▶ [Exercise objective]
Each line below that includes the word "applied" is to be reported.

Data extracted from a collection
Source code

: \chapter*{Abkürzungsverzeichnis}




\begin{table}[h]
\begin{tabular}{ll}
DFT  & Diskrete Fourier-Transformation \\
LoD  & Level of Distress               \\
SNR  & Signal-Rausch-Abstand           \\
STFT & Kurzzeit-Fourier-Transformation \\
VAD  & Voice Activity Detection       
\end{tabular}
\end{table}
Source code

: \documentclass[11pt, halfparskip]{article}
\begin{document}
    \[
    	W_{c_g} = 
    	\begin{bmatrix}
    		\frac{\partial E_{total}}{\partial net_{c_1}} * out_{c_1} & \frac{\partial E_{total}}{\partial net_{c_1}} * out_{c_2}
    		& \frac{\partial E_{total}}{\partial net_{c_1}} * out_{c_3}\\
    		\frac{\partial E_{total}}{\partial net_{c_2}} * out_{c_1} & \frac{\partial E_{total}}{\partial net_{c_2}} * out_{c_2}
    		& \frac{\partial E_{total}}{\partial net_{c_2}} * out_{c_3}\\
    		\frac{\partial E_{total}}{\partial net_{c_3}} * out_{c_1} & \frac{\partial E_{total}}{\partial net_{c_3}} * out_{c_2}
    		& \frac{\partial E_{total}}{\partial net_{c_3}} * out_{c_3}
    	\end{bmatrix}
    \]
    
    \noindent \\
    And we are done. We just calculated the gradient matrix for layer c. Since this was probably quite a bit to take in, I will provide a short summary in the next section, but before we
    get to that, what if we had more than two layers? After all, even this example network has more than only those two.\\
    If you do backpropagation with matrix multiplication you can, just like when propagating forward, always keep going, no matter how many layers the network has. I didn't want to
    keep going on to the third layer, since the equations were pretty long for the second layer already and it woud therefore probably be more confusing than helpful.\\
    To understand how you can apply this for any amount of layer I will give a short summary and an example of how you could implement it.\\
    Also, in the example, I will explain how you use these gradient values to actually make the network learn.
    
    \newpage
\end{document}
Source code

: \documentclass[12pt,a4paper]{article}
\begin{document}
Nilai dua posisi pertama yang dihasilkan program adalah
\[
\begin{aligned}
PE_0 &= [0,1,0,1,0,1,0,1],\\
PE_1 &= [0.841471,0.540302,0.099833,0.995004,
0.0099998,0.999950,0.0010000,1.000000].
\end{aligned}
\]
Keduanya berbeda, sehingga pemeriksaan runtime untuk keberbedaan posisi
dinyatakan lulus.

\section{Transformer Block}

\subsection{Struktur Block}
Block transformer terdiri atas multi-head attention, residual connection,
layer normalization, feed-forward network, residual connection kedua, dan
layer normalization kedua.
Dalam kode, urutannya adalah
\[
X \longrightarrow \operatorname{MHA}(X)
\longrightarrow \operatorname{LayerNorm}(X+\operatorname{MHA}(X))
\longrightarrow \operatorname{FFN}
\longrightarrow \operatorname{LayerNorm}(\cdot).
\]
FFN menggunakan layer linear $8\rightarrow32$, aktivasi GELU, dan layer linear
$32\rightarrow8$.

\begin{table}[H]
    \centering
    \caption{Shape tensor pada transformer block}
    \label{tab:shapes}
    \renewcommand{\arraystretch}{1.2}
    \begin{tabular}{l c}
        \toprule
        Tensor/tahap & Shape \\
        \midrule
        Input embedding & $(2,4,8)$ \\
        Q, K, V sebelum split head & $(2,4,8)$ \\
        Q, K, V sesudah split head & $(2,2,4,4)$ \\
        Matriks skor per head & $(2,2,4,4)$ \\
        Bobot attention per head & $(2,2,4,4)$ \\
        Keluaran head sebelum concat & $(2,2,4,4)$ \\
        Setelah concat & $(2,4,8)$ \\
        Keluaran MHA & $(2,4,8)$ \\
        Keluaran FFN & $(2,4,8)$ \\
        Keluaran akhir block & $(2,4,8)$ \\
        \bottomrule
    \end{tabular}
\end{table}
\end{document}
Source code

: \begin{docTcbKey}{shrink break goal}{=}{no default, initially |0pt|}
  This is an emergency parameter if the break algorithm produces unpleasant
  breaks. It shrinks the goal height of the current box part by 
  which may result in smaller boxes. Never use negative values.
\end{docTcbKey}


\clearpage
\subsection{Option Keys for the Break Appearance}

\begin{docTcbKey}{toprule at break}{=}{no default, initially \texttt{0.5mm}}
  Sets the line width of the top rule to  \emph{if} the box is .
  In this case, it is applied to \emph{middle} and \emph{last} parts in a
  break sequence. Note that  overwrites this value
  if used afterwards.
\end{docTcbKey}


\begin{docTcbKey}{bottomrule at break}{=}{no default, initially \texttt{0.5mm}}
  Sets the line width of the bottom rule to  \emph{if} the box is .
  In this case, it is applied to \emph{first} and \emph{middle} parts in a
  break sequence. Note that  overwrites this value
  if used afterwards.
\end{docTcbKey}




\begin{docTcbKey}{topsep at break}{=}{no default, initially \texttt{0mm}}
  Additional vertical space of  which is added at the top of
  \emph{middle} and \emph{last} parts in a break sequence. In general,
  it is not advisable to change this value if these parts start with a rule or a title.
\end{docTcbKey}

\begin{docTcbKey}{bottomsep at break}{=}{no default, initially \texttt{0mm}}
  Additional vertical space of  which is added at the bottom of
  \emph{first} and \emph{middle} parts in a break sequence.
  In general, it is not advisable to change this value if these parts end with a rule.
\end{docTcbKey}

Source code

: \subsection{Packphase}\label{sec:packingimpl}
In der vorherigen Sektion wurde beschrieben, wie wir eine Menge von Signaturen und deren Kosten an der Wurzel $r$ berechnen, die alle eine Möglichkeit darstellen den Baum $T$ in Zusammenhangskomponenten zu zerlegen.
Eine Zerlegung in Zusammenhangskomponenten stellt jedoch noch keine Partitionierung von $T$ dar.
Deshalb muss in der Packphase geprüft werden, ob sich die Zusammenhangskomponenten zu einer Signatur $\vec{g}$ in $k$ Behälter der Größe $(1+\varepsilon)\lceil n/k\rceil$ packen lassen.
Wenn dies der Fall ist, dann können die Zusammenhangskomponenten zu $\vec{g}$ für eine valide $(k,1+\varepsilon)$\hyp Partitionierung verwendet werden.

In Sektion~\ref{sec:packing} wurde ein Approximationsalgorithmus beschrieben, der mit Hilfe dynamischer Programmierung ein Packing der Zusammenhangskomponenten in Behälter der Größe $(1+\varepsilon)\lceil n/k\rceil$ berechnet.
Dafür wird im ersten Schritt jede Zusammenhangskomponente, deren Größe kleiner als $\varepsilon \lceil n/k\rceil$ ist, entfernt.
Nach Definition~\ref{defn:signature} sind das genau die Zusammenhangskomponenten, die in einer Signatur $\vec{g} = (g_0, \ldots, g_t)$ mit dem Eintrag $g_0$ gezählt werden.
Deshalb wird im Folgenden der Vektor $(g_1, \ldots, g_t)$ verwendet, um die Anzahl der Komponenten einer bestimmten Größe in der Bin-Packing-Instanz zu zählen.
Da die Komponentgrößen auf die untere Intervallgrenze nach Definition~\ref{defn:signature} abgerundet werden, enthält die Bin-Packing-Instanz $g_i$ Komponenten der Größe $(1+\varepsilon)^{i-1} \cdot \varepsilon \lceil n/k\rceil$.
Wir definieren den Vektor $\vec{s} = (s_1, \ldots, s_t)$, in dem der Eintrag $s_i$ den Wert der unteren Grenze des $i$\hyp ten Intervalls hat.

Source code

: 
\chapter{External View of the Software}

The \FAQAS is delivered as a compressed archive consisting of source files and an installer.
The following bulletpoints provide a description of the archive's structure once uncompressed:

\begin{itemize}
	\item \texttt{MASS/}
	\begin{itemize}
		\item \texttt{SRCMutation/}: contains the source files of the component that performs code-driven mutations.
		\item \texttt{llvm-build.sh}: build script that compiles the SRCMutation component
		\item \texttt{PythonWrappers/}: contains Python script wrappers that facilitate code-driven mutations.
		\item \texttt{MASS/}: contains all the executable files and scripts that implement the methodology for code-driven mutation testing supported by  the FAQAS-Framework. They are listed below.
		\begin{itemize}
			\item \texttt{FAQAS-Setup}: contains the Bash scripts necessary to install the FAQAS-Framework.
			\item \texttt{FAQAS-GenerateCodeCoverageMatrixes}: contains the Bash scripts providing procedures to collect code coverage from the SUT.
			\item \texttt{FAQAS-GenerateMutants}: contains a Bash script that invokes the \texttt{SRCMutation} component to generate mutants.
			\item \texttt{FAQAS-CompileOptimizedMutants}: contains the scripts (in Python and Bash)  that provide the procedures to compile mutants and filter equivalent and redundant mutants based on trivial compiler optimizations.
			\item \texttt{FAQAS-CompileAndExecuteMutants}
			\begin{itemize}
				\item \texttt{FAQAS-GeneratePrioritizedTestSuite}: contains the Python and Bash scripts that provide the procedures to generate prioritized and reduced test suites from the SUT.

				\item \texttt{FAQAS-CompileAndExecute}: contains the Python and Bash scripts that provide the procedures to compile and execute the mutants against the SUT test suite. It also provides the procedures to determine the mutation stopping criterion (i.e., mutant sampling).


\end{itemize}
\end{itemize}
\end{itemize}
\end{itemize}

▶ [Your response]
  In this case, it is applied to \emph{middle} and \emph{last} parts in a
  In this case, it is applied to \emph{first} and \emph{middle} parts in a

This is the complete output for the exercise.